There are other possible classes that Duchamp didn't discuss.  One class I call the MadeUnready, defined as an object that previously functioned as art but has since been damaged so that it no longer does. The most famous example is perhaps Robert Rauschenburg's Erased De Kooning, subject of an earlier blog post. The Reciprocal MadeUnready is a previously-destroyed piece of art that has been fixed so that it functions as art again. The Large Glass itself is a perfect example, having been shattered in 1926 and then painstakingly put back together by Duchamp into its current state. If de Kooning had drawn another drawing on the paper that had been erased by Rauschenburg, that would be another example. Following the structure above, we can go on to define the ReMadeUnready, which would be a damaged piece of art that has been fixed to function as art and then damaged again so that it no longer functions as art. Although the category may seem strained, I think a lot of children's art falls exactly into this category.

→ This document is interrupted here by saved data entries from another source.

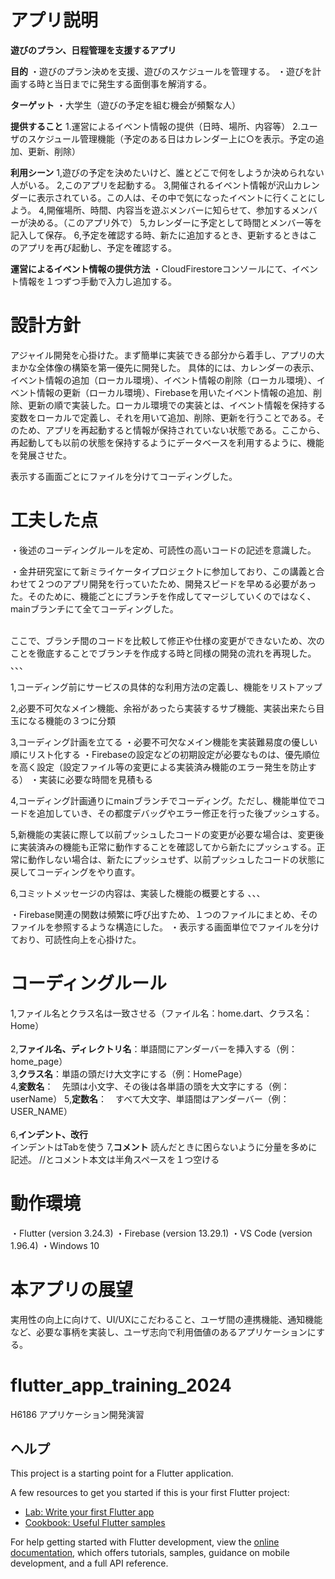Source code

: # アプリ説明

**遊びのプラン、日程管理を支援するアプリ**

**目的**
・遊びのプラン決めを支援、遊びのスケジュールを管理する。
・遊びを計画する時と当日までに発生する面倒事を解消する。

**ターゲット**
・大学生（遊びの予定を組む機会が頻繫な人）

**提供すること**
1.運営によるイベント情報の提供（日時、場所、内容等）
2.ユーザのスケジュール管理機能（予定のある日はカレンダー上に○を表示。予定の追加、更新、削除）

**利用シーン**
1,遊びの予定を決めたいけど、誰とどこで何をしようか決められない人がいる。
2,このアプリを起動する。
3,開催されるイベント情報が沢山カレンダーに表示されている。この人は、その中で気になったイベントに行くことにしよう。
4,開催場所、時間、内容当を遊ぶメンバーに知らせて、参加するメンバーが決める。（このアプリ外で）
5,カレンダーに予定として時間とメンバー等を記入して保存。
6,予定を確認する時、新たに追加するとき、更新するときはこのアプリを再び起動し、予定を確認する。

**運営によるイベント情報の提供方法**
・CloudFirestoreコンソールにて、イベント情報を１つずつ手動で入力し追加する。

# 設計方針

アジャイル開発を心掛けた。まず簡単に実装できる部分から着手し、アプリの大まかな全体像の構築を第一優先に開発した。
具体的には、カレンダーの表示、イベント情報の追加（ローカル環境）、イベント情報の削除（ローカル環境）、イベント情報の更新（ローカル環境）、Firebaseを用いたイベント情報の追加、削除、更新の順で実装した。ローカル環境での実装とは、イベント情報を保持する変数をローカルで定義し、それを用いて追加、削除、更新を行うことである。そのため、アプリを再起動すると情報が保持されていない状態である。ここから、再起動しても以前の状態を保持するようにデータベースを利用するように、機能を発展させた。

表示する画面ごとにファイルを分けてコーディングした。

# 工夫した点

・後述のコーディングルールを定め、可読性の高いコードの記述を意識した。

・金井研究室にて新ミライケータイプロジェクトに参加しており、この講義と合わせて２つのアプリ開発を行っていたため、開発スピードを早める必要があった。そのために、機能ごとにブランチを作成してマージしていくのではなく、mainブランチにて全てコーディングした。

<br>
ここで、ブランチ間のコードを比較して修正や仕様の変更ができないため、次のことを徹底することでブランチを作成する時と同様の開発の流れを再現した。
、、、

1,コーディング前にサービスの具体的な利用方法の定義し、機能をリストアップ

2,必要不可欠なメイン機能、余裕があったら実装するサブ機能、実装出来たら目玉になる機能の３つに分類

3,コーディング計画を立てる
    ・必要不可欠なメイン機能を実装難易度の優しい順にリスト化する
    ・Firebaseの設定などの初期設定が必要なものは、優先順位を高く設定（設定ファイル等の変更による実装済み機能のエラー発生を防止する）
    ・実装に必要な時間を見積もる

4,コーディング計画通りにmainブランチでコーディング。ただし、機能単位でコードを追加していき、その都度デバッグやエラー修正を行った後プッシュする。

5,新機能の実装に際して以前プッシュしたコードの変更が必要な場合は、変更後に実装済みの機能も正常に動作することを確認してから新たにプッシュする。正常に動作しない場合は、新たにプッシュせず、以前プッシュしたコードの状態に戻してコーディングをやり直す。

6,コミットメッセージの内容は、実装した機能の概要とする
、、、
</br>

・Firebase関連の関数は頻繁に呼び出すため、１つのファイルにまとめ、そのファイルを参照するような構造にした。
・表示する画面単位でファイルを分けており、可読性向上を心掛けた。

# コーディングルール
1,ファイル名とクラス名は一致させる（ファイル名：home.dart、クラス名：Home）<br>  
2,**ファイル名、ディレクトリ名**：単語間にアンダーバーを挿入する（例：home_page）  
3,**クラス名**：単語の頭だけ大文字にする（例：HomePage）  
4,**変数名**：　先頭は小文字、その後は各単語の頭を大文字にする（例：userName） 
5,**定数名**：　すべて大文字、単語間はアンダーバー（例：USER_NAME）<br>  
6,**インデント、改行**  
インデントはTabを使う
7,**コメント**
読んだときに困らないように分量を多めに記述。
//とコメント本文は半角スペースを１つ空ける

# 動作環境
・Flutter  (version 3.24.3)
・Firebase (version 13.29.1)
・VS Code (version 1.96.4)
・Windows 10

# 本アプリの展望

実用性の向上に向けて、UI/UXにこだわること、ユーザ間の連携機能、通知機能など、必要な事柄を実装し、ユーザ志向で利用価値のあるアプリケーションにする。

# flutter_app_training_2024

H6186 アプリケーション開発演習

## ヘルプ

This project is a starting point for a Flutter application.

A few resources to get you started if this is your first Flutter project:

- [Lab: Write your first Flutter app](https://docs.flutter.dev/get-started/codelab)
- [Cookbook: Useful Flutter samples](https://docs.flutter.dev/cookbook)

For help getting started with Flutter development, view the
[online documentation](https://docs.flutter.dev/), which offers tutorials,
samples, guidance on mobile development, and a full API reference.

A child makes something that gets damaged and is then carefully restored by a parent. Ten years later no one cares about the childish piece anymore and it is discarded as a ReMadeUnready

[Image: Photograph by German photographer Martin Klimas, via Slipcast- The Ceramics Blog]

Wednesday, 4 December 2013

On Being Obsessed and Chocolate

I was amused and pleased to see my novel listed on (Hong Kong) among 'Chocolate Obsession Books'. This is totally correct, as the book concerns two obsessive men who go on a road trip to buy a very expensive chocolate grinder, very much like the one pictured above (or this one).

[Image: Marcel Duchamp's Chocolate Grinder (No.1) at the Philadelphia Museum of Art.]